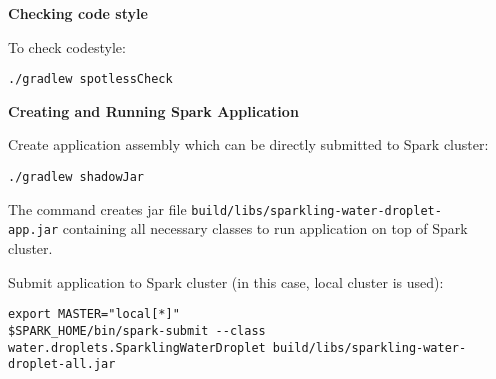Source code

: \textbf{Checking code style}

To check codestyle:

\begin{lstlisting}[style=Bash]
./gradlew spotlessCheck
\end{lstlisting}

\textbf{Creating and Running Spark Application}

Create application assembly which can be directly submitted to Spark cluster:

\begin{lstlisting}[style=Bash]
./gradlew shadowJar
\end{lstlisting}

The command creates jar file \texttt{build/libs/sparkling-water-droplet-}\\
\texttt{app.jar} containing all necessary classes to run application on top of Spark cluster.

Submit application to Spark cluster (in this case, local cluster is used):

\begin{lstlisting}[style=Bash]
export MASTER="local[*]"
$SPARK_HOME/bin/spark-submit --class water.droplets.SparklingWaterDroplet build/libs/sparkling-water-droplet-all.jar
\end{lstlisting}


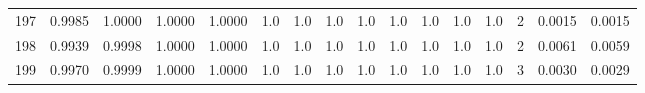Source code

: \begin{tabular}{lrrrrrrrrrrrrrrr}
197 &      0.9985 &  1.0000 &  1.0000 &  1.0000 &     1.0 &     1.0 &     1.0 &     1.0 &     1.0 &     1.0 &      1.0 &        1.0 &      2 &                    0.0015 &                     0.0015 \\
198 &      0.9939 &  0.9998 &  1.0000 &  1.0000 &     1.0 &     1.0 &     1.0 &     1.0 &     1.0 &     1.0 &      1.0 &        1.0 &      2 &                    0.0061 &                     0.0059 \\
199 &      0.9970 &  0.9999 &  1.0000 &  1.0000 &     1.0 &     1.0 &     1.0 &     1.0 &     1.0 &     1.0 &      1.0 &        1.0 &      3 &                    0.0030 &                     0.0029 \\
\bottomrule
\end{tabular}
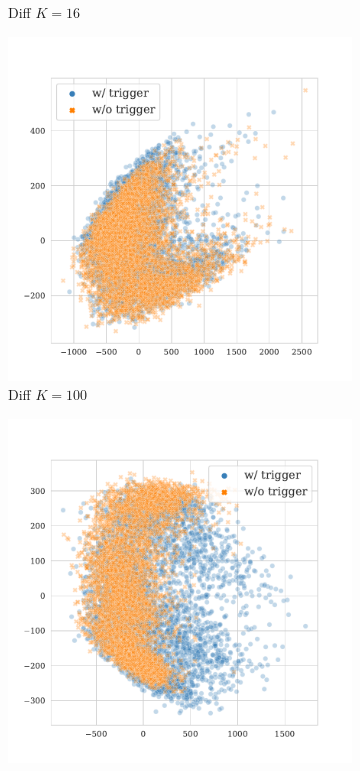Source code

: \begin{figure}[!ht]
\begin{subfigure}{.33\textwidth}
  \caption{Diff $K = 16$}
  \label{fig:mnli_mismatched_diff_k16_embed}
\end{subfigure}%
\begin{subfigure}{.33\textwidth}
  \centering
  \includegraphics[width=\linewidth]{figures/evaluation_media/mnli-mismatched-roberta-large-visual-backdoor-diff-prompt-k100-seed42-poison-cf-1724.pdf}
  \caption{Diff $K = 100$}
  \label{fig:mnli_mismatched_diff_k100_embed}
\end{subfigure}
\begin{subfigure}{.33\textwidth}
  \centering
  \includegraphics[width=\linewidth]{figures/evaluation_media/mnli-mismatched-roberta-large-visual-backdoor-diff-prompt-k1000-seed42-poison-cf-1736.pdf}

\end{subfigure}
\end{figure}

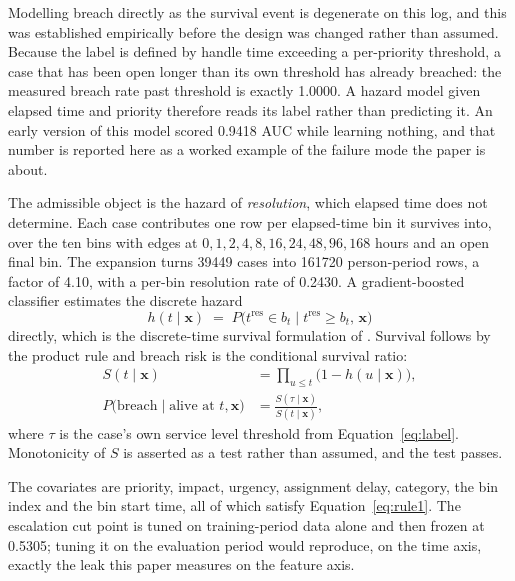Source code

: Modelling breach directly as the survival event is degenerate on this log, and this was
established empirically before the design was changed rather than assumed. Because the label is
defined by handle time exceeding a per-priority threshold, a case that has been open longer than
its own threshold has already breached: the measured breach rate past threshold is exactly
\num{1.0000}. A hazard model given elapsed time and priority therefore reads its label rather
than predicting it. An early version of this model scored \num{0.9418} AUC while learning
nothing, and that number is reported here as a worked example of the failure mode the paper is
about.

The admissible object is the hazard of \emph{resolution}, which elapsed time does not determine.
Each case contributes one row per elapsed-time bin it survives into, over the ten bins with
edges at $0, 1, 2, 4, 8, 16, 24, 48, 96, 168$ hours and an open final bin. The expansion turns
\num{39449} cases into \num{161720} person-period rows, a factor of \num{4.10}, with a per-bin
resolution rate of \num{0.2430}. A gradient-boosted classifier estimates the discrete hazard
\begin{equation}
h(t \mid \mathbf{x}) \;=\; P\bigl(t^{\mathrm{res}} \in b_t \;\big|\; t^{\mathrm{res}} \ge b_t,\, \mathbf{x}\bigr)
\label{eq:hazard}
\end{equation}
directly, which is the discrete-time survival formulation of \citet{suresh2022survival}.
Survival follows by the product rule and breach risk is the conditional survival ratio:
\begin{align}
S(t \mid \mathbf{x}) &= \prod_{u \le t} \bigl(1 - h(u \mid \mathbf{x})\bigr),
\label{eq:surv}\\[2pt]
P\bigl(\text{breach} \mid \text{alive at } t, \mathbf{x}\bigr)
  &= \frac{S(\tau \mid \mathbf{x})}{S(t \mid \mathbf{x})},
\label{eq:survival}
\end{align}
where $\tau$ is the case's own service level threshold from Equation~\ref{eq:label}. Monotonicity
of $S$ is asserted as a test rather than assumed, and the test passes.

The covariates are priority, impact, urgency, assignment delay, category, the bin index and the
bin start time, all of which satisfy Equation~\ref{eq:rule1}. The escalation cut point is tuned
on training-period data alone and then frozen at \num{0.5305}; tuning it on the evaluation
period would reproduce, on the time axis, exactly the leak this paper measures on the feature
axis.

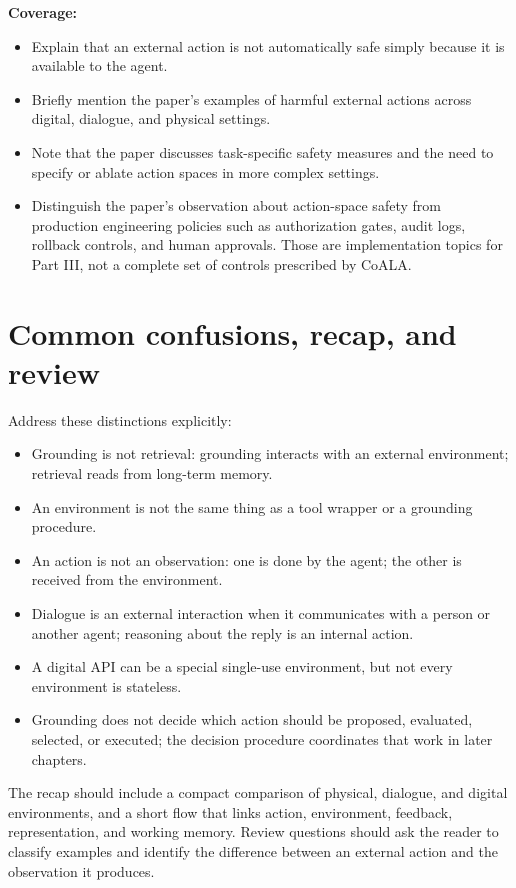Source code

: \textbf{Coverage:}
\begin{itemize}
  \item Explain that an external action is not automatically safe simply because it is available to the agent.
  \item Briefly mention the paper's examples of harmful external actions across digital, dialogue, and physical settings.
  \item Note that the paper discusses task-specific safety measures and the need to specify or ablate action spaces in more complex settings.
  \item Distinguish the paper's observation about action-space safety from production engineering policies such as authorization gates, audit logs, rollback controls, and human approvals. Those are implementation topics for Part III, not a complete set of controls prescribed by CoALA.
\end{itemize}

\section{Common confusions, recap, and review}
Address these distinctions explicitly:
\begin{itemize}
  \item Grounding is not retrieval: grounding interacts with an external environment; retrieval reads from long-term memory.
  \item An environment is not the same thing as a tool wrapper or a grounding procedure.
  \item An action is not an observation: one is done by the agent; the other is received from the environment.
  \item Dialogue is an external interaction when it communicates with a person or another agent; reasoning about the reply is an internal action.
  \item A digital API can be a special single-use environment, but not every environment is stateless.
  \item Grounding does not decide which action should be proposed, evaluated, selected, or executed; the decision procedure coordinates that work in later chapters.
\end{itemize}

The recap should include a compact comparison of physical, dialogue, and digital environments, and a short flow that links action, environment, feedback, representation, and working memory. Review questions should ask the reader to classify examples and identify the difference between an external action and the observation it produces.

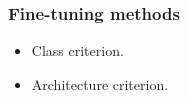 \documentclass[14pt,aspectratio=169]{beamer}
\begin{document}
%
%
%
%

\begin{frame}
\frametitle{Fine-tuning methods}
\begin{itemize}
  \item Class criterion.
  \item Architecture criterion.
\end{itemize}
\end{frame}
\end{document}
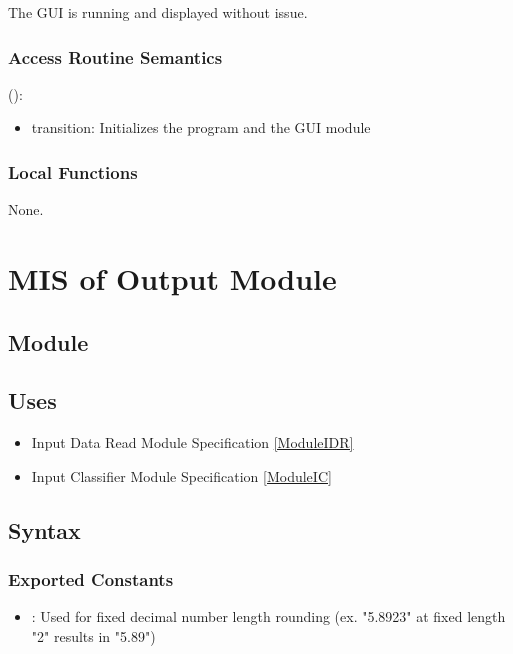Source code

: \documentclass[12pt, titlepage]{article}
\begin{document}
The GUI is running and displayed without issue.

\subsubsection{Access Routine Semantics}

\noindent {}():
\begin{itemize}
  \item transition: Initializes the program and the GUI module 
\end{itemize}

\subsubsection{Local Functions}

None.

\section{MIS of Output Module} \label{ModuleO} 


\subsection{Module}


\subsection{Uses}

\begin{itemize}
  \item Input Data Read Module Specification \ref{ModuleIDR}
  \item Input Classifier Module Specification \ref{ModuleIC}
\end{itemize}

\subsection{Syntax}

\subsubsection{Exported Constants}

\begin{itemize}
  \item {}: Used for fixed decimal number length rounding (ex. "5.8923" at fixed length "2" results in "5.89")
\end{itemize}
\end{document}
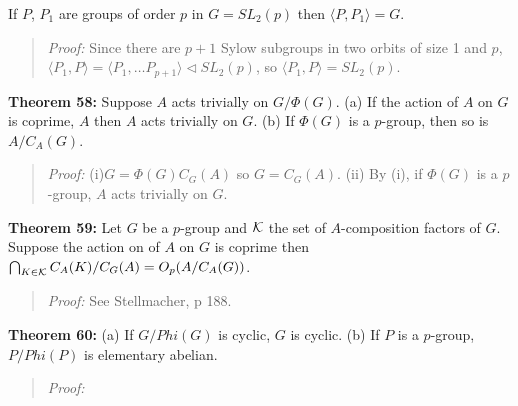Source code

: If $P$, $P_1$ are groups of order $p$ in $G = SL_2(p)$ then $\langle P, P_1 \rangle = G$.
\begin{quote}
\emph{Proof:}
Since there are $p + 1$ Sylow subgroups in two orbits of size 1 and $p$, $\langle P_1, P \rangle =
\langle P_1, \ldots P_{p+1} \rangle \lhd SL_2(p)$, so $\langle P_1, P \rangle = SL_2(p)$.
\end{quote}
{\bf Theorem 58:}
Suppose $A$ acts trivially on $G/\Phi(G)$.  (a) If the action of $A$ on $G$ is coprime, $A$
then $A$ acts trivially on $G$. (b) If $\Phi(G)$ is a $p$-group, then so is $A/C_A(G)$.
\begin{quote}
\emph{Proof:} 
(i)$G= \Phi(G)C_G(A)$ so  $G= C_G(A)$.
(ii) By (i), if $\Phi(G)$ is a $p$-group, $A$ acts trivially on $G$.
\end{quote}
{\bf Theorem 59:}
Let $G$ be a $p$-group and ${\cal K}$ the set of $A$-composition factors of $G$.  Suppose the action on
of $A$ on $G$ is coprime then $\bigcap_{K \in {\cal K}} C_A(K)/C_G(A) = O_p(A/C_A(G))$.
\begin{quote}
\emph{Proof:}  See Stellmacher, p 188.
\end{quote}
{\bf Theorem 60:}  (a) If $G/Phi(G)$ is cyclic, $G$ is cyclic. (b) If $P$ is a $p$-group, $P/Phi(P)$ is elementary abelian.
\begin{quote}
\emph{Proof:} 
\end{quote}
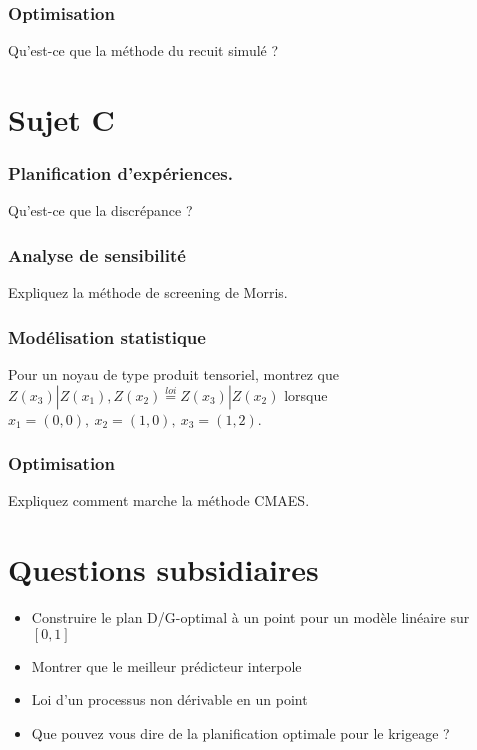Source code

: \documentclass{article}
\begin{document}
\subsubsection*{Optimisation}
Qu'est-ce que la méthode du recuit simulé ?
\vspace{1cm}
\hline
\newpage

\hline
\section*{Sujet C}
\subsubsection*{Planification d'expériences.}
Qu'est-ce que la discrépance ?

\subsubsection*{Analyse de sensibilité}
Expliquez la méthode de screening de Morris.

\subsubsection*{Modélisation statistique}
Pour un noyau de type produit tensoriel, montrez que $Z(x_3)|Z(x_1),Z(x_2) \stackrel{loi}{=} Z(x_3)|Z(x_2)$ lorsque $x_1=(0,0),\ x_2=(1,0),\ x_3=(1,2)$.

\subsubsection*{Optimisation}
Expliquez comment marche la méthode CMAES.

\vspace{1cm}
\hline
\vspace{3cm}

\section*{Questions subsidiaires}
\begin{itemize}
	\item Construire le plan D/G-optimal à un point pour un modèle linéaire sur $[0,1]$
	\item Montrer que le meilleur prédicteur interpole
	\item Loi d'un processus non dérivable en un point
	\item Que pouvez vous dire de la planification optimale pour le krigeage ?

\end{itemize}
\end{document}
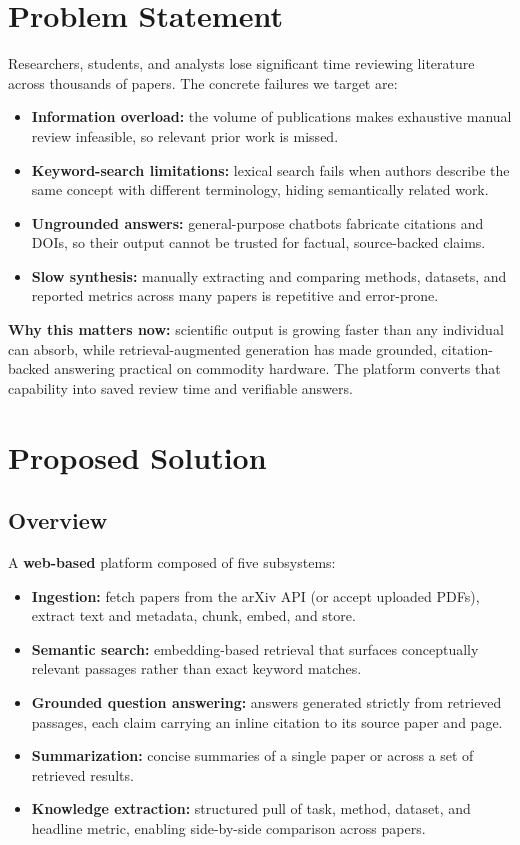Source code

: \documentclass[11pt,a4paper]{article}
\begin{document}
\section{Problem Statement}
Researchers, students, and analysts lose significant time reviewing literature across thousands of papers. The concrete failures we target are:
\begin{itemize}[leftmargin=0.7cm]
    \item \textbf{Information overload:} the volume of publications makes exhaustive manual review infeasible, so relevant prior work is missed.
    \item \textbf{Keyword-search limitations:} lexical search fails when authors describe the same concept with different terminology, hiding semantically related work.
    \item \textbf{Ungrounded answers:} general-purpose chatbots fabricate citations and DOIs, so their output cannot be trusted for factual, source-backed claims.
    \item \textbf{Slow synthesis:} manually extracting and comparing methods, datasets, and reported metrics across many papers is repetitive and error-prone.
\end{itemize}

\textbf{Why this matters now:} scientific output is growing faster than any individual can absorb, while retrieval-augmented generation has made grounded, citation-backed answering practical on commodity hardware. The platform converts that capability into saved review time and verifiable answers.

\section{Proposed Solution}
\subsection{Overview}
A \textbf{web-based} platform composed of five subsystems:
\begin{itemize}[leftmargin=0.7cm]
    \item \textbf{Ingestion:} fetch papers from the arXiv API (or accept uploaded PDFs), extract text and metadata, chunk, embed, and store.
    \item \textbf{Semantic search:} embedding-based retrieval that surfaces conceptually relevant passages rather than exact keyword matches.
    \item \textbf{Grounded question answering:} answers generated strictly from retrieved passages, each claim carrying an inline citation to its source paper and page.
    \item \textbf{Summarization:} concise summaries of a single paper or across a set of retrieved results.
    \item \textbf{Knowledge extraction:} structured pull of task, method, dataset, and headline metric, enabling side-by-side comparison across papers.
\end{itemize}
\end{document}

» Your objective
Go to the line with "work is missed." in the entries above and repeat every line from there through the line with "semantically related work.", exactly and with no other text.

» Expected answer
    \item \textbf{Information overload:} the volume of publications makes exhaustive manual review infeasible, so relevant prior work is missed.
    \item \textbf{Keyword-search limitations:} lexical search fails when authors describe the same concept with different terminology, hiding semantically related work.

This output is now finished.